__WHAT YOU ARE ASKED TO DO__
Repeat each record below exactly, omitting whatever pictures appear in it.

__ENTRIES SHOWN__
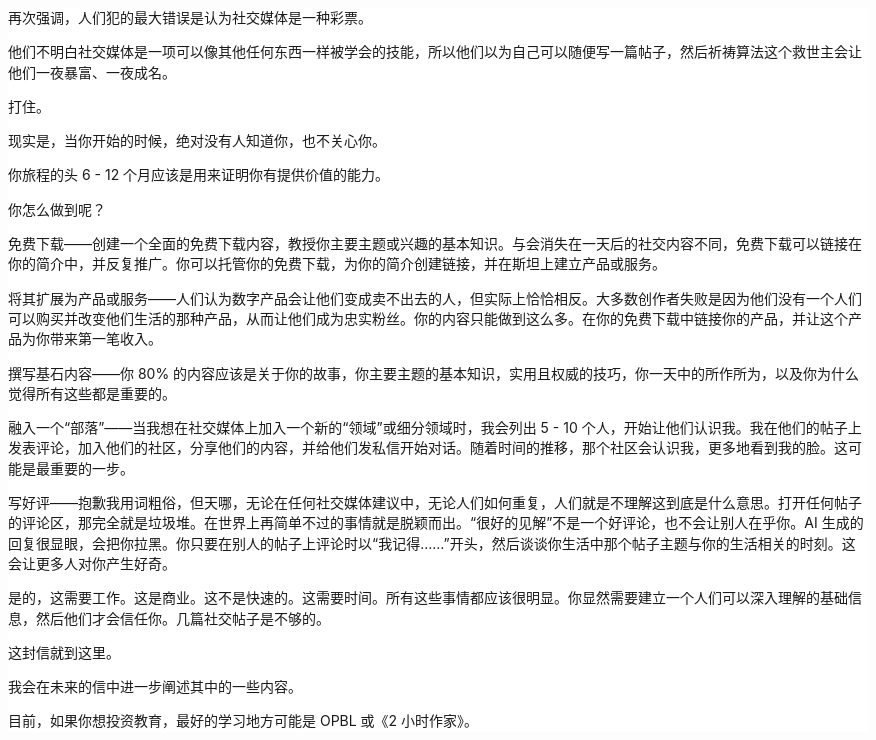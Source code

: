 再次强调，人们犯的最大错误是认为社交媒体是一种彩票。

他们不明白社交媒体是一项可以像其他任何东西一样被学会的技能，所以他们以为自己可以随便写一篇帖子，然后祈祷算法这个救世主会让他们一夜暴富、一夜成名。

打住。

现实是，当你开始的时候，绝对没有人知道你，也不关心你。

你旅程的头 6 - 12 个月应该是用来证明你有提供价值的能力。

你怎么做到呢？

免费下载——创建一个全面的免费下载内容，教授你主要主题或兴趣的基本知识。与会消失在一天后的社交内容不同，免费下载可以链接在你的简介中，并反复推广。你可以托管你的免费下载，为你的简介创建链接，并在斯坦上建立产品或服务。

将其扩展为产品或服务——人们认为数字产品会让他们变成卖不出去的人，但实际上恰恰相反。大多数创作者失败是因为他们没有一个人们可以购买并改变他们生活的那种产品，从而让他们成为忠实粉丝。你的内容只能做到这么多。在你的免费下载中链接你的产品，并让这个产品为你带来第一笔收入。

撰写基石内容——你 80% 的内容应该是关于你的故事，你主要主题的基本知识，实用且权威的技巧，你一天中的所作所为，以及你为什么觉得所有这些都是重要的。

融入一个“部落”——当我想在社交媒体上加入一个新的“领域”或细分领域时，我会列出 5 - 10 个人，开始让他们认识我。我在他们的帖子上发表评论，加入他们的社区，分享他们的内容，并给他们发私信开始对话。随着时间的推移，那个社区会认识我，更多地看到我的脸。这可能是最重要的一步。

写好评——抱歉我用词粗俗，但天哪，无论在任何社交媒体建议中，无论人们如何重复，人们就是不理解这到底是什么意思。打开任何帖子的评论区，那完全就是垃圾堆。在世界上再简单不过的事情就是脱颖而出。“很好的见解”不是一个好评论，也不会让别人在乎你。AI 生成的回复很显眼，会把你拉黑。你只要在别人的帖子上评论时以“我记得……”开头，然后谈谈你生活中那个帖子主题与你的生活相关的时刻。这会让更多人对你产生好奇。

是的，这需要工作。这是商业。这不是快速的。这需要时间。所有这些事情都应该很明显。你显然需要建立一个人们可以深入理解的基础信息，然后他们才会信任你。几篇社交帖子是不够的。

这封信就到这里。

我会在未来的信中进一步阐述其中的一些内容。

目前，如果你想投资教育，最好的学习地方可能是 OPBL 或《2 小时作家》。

__COMPLETED TASK__
Source code

: 再次强调，人们犯的最大错误是认为社交媒体是一种彩票。

他们不明白社交媒体是一项可以像其他任何东西一样被学会的技能，所以他们以为自己可以随便写一篇帖子，然后祈祷算法这个救世主会让他们一夜暴富、一夜成名。

打住。

现实是，当你开始的时候，绝对没有人知道你，也不关心你。

你旅程的头 6 - 12 个月应该是用来证明你有提供价值的能力。

你怎么做到呢？

免费下载——创建一个全面的免费下载内容，教授你主要主题或兴趣的基本知识。与会消失在一天后的社交内容不同，免费下载可以链接在你的简介中，并反复推广。你可以托管你的免费下载，为你的简介创建链接，并在斯坦上建立产品或服务。

将其扩展为产品或服务——人们认为数字产品会让他们变成卖不出去的人，但实际上恰恰相反。大多数创作者失败是因为他们没有一个人们可以购买并改变他们生活的那种产品，从而让他们成为忠实粉丝。你的内容只能做到这么多。在你的免费下载中链接你的产品，并让这个产品为你带来第一笔收入。

撰写基石内容——你 80% 的内容应该是关于你的故事，你主要主题的基本知识，实用且权威的技巧，你一天中的所作所为，以及你为什么觉得所有这些都是重要的。

融入一个“部落”——当我想在社交媒体上加入一个新的“领域”或细分领域时，我会列出 5 - 10 个人，开始让他们认识我。我在他们的帖子上发表评论，加入他们的社区，分享他们的内容，并给他们发私信开始对话。随着时间的推移，那个社区会认识我，更多地看到我的脸。这可能是最重要的一步。

写好评——抱歉我用词粗俗，但天哪，无论在任何社交媒体建议中，无论人们如何重复，人们就是不理解这到底是什么意思。打开任何帖子的评论区，那完全就是垃圾堆。在世界上再简单不过的事情就是脱颖而出。“很好的见解”不是一个好评论，也不会让别人在乎你。AI 生成的回复很显眼，会把你拉黑。你只要在别人的帖子上评论时以“我记得……”开头，然后谈谈你生活中那个帖子主题与你的生活相关的时刻。这会让更多人对你产生好奇。

是的，这需要工作。这是商业。这不是快速的。这需要时间。所有这些事情都应该很明显。你显然需要建立一个人们可以深入理解的基础信息，然后他们才会信任你。几篇社交帖子是不够的。

这封信就到这里。

我会在未来的信中进一步阐述其中的一些内容。

目前，如果你想投资教育，最好的学习地方可能是 OPBL 或《2 小时作家》。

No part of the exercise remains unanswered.